Per il triennio 2026-2028 è previsto uno stanziamento complessivo articolato in 130mila euro per il 2026 e 250mila euro per ciascuna delle annualità 2027 e 2028. Nel primo anno, 50mila euro sono destinati alle spese notarili e 80mila alle coltivazioni; dal 2027 le risorse salgono rispettivamente a 100mila e 150mila euro.
Alla seduta hanno partecipato ed espresso voto favorevole, oltre al presidente Zelli e al proponente Cera, il vicepresidente Vittorio Sambucci e i consiglieri Daniele Maura, Michele Nicolai, Emanuela Zappone, Marietta Tidei e Valerio Novelli.

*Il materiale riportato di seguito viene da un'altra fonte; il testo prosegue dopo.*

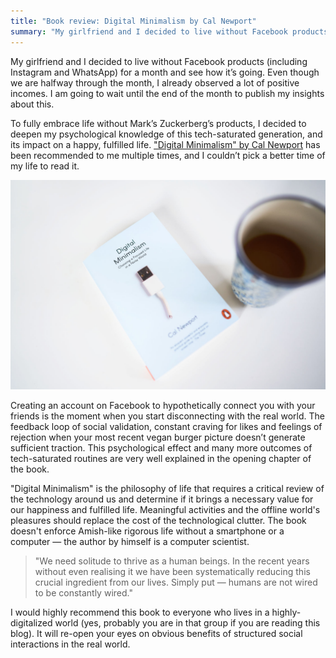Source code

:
 ```yaml
---
title: "Book review: Digital Minimalism by Cal Newport"
summary: "My girlfriend and I decided to live without Facebook products (including Instagram and WhatsApp) for a month and see how it’s going. Even though we are halfway through the month, I already observed a lot of positive incomes. To fully embrace life without Mark’s Zuckerberg’s products, I decided to deepen my psychological knowledge of this tech-saturated generation, and its impact on a happy, fulfilled life."
---
```


My girlfriend and I decided to live without Facebook products (including Instagram and WhatsApp) for a month and see how it’s going. Even though we are halfway through the month, I already observed a lot of positive incomes. I am going to wait until the end of the month to publish my insights about this.

To fully embrace life without Mark’s Zuckerberg’s products, I decided to deepen my psychological knowledge of this tech-saturated generation, and its impact on a happy, fulfilled life. ["Digital Minimalism" by Cal Newport](https://www.goodreads.com/book/show/40672036-digital-minimalism) has been recommended to me multiple times, and I couldn’t pick a better time of my life to read it.

!["Digital Minimalism" by Cal Newport](2021-01-12-1.jpg)

Creating an account on Facebook to hypothetically connect you with your friends is the moment when you start disconnecting with the real world. The feedback loop of social validation, constant craving for likes and feelings of rejection when your most recent vegan burger picture doesn’t generate sufficient traction. This psychological effect and many more outcomes of tech-saturated routines are very well explained in the opening chapter of the book.

"Digital Minimalism" is the philosophy of life that requires a critical review of the technology around us and determine if it brings a necessary value for our happiness and fulfilled life. Meaningful activities and the offline world's pleasures should replace the cost of the technological clutter. The book doesn't enforce Amish-like rigorous life without a smartphone or a computer — the author by himself is a computer scientist.

> "We need solitude to thrive as a human beings. In the recent years without even realising it we have been systematically reducing this crucial ingredient from our lives. Simply put — humans are not wired to be constantly wired."

I would highly recommend this book to everyone who lives in a highly-digitalized world (yes, probably you are in that group if you are reading this blog). It will re-open your eyes on obvious benefits of structured social interactions in the real world.
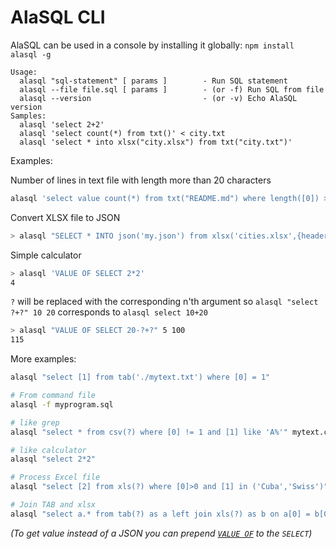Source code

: # AlaSQL CLI 


AlaSQL can be used in a console by installing it globally: `npm install alasql -g` 


```
Usage:
  alasql "sql-statement" [ params ]        - Run SQL statement
  alasql --file file.sql [ params ]        - (or -f) Run SQL from file
  alasql --version                         - (or -v) Echo AlaSQL version
Samples:
  alasql 'select 2+2'
  alasql 'select count(*) from txt()' < city.txt
  alasql 'select * into xlsx("city.xlsx") from txt("city.txt")'
```




Examples:

Number of lines in text file with length more than 20 characters 

``` bash
alasql 'select value count(*) from txt("README.md") where length([0]) > 20'
```



Convert XLSX file to JSON

```bash
> alasql "SELECT * INTO json('my.json') from xlsx('cities.xlsx',{headers:true}) WHERE population > 20000000"
```

Simple calculator

``` bash
> alasql 'VALUE OF SELECT 2*2'
4
```

`?` will be replaced with the corresponding n'th argument so `alasql "select ?+?" 10 20` corresponds to `alasql select 10+20` 

```bash
> alasql "VALUE OF SELECT 20-?+?" 5 100
115
```

More examples:

```bash
alasql "select [1] from tab('./mytext.txt') where [0] = 1"

# From command file
alasql -f myprogram.sql 

# like grep 
alasql "select * from csv(?) where [0] != 1 and [1] like 'A%'" mytext.csv

# like calculator
alasql "select 2*2"

# Process Excel file
alasql "select [2] from xls(?) where [0]>0 and [1] in ('Cuba','Swiss')" mysheet.xlsx

# Join TAB and xlsx
alasql "select a.* from tab(?) as a left join xls(?) as b on a[0] = b[0] where b[0] != 2" sales.txt cities.xls
``` 

_(To get value instead of a JSON you can prepend [`VALUE OF`](Value) to the `SELECT`)_

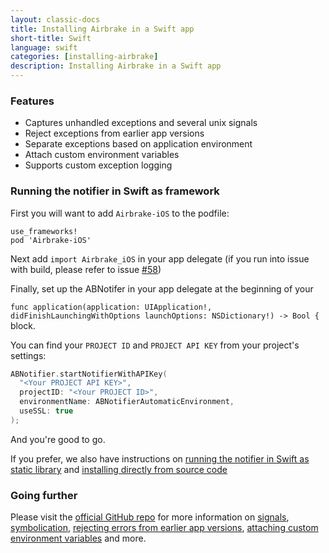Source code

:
```yaml
---
layout: classic-docs
title: Installing Airbrake in a Swift app
short-title: Swift
language: swift
categories: [installing-airbrake]
description: Installing Airbrake in a Swift app
---
```


### Features
- Captures unhandled exceptions and several unix signals
- Reject exceptions from earlier app versions
- Separate exceptions based on application environment
- Attach custom environment variables
- Supports custom exception logging

### Running the notifier in Swift as framework

First you will want to add `Airbrake-iOS` to the podfile:

```pod
use_frameworks!
pod 'Airbrake-iOS'
```

Next add `import Airbrake_iOS` in your app delegate (if you run into issue with
build, please refer to issue
[#58](https://github.com/airbrake/airbrake-ios/issues/58))

Finally, set up the ABNotifer in your app delegate at the beginning of your

`func application(application: UIApplication!, didFinishLaunchingWithOptions launchOptions: NSDictionary!) -> Bool {` block.

You can find your `PROJECT ID` and `PROJECT API KEY` from your project's settings:

```swift
ABNotifier.startNotifierWithAPIKey(
  "<Your PROJECT API KEY>",
  projectID: "<Your PROJECT ID>",
  environmentName: ABNotifierAutomaticEnvironment,
  useSSL: true
);
```

And you're good to go.

If you prefer, we also have instructions on [running the notifier in Swift as static
library](https://github.com/airbrake/airbrake-ios/#running-the-notifier-in-swift-as-static-library)
and [installing directly from source
code](https://github.com/airbrake/airbrake-ios#directly-from-source-code)


### Going further
Please visit the [official GitHub repo](https://github.com/airbrake/airbrake-ios) for more information on
[signals](https://github.com/airbrake/airbrake-ios/#signals),
[symbolication](https://github.com/airbrake/airbrake-ios/#symbolication),
[rejecting errors from earlier app
versions](https://github.com/airbrake/airbrake-ios/#versioning), [attaching
custom environment
variables](https://github.com/airbrake/airbrake-ios/#environment-variables) and
more.
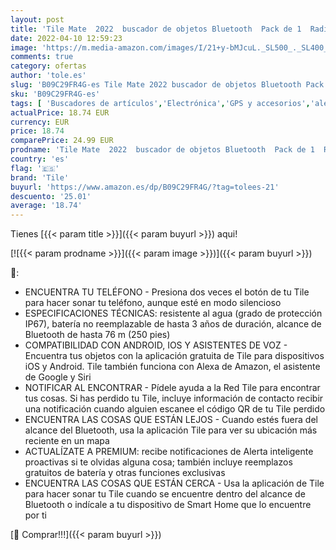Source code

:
 ```yaml
---
layout: post
title: 'Tile Mate  2022  buscador de objetos Bluetooth  Pack de 1  Radio búsqueda 60m  compatible con Alexa  Google Smart Home  iOS  Android  Busca llaves  mandos y más  Blanco'
date: 2022-04-10 12:59:23
image: 'https://m.media-amazon.com/images/I/21+y-bMJcuL._SL500_._SL400_.jpg'
comments: true
category: ofertas
author: 'tole.es'
slug: 'B09C29FR4G-es Tile Mate 2022 buscador de objetos Bluetooth Pack de 1...'
sku: 'B09C29FR4G-es'
tags: [ 'Buscadores de artículos','Electrónica','GPS y accesorios','alexa','tile', ]
actualPrice: 18.74 EUR
currency: EUR
price: 18.74
comparePrice: 24.99 EUR
prodname: 'Tile Mate  2022  buscador de objetos Bluetooth  Pack de 1  Radio búsqueda 60m  compatible con Alexa  Google Smart Home  iOS  Android  Busca llaves  mandos y más  Blanco'
country: 'es'
flag: '🇪🇸'
brand: 'Tile'
buyurl: 'https://www.amazon.es/dp/B09C29FR4G/?tag=tolees-21'
descuento: '25.01'
average: '18.74'
---
```


Tienes [{{< param title >}}]({{< param buyurl >}}) aqui!

[![{{< param prodname >}}]({{< param image >}})]({{< param buyurl >}})

🔎:

- ENCUENTRA TU TELÉFONO - Presiona dos veces el botón de tu Tile para hacer sonar tu teléfono, aunque esté en modo silencioso
- ESPECIFICACIONES TÉCNICAS: resistente al agua (grado de protección IP67), batería no reemplazable de hasta 3 años de duración, alcance de Bluetooth de hasta 76 m (250 pies)
- COMPATIBILIDAD CON ANDROID, IOS Y ASISTENTES DE VOZ - Encuentra tus objetos con la aplicación gratuita de Tile para dispositivos iOS y Android. Tile también funciona con Alexa de Amazon, el asistente de Google y Siri
- NOTIFICAR AL ENCONTRAR - Pídele ayuda a la Red Tile para encontrar tus cosas. Si has perdido tu Tile, incluye información de contacto recibir una notificación cuando alguien escanee el código QR de tu Tile perdido
- ENCUENTRA LAS COSAS QUE ESTÁN LEJOS - Cuando estés fuera del alcance del Bluetooth, usa la aplicación Tile para ver su ubicación más reciente en un mapa
- ACTUALÍZATE A PREMIUM: recibe notificaciones de Alerta inteligente proactivas si te olvidas alguna cosa; también incluye reemplazos gratuitos de batería y otras funciones exclusivas
- ENCUENTRA LAS COSAS QUE ESTÁN CERCA - Usa la aplicación de Tile para hacer sonar tu Tile cuando se encuentre dentro del alcance de Bluetooth o indícale a tu dispositivo de Smart Home que lo encuentre por ti

[🛒 Comprar!!!]({{< param buyurl >}})
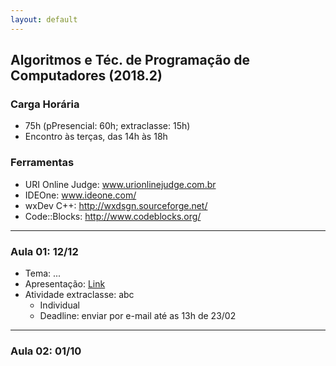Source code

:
 ```yaml
---
layout: default
---
```


## Algoritmos e Téc. de Programação de Computadores (2018.2)

### Carga Horária
+ 75h (pPresencial: 60h; extraclasse: 15h)
+ Encontro às terças, das 14h às 18h

### Ferramentas
+ URI Online Judge: www.urionlinejudge.com.br
+ IDEOne: www.ideone.com/
+ wxDev C++: http://wxdsgn.sourceforge.net/
+ Code::Blocks: http://www.codeblocks.org/

---

### Aula 01: 12/12
+ Tema: ...
+ Apresentação: [Link](#)
+ Atividade extraclasse: abc
  + Individual
  + Deadline: enviar por e-mail até as 13h de 23/02
  
---

### Aula 02: 01/10
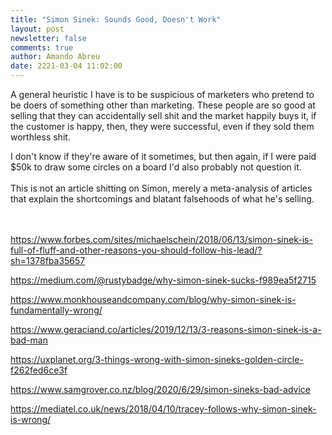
```yaml
---
title: "Simon Sinek: Sounds Good, Doesn't Work"
layout: post
newsletter: false
comments: true
author: Amando Abreu
date: 2221-03-04 11:02:00
---
```

A general heuristic I have is to be suspicious of marketers who pretend to be doers of something other than marketing. These people are so good at selling that they can accidentally sell shit and the market happily buys it, if the customer is happy, then, they were successful, even if they sold them worthless shit. 

I don't know if they're aware of it sometimes, but then again, if I were paid $50k to draw some circles on a board I'd also probably not question it.\
\
This is not an article shitting on Simon, merely a meta-analysis of articles that explain the shortcomings and blatant falsehoods of what he's selling.

\
\
https://www.forbes.com/sites/michaelschein/2018/06/13/simon-sinek-is-full-of-fluff-and-other-reasons-you-should-follow-his-lead/?sh=1378fba35657

https://medium.com/@rustybadge/why-simon-sinek-sucks-f989ea5f2715

https://www.monkhouseandcompany.com/blog/why-simon-sinek-is-fundamentally-wrong/

https://www.geraciand.co/articles/2019/12/13/3-reasons-simon-sinek-is-a-bad-man

https://uxplanet.org/3-things-wrong-with-simon-sineks-golden-circle-f262fed6ce3f

https://www.samgrover.co.nz/blog/2020/6/29/simon-sineks-bad-advice

https://mediatel.co.uk/news/2018/04/10/tracey-follows-why-simon-sinek-is-wrong/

Focus su vino e olio: audizione molto partecipata
Subito dopo, l’ottava commissione si è riunita in sala Mechelli per l’audizione sulla proposta di legge regionale n. 219 dell’11 luglio 2025, dedicata alla disciplina delle strade del vino e dell’olio extravergine di oliva, iniziativa della Giunta regionale illustrata ancora dall’assessore Righini. L’incontro ha registrato un’ampia partecipazione e valutazioni positive da parte delle principali associazioni di settore – Cia Lazio, Coldiretti, Confagricoltura, Copagri – oltre a consorzi, biodistretti, ordini professionali e numerose aziende agricole e cantine private.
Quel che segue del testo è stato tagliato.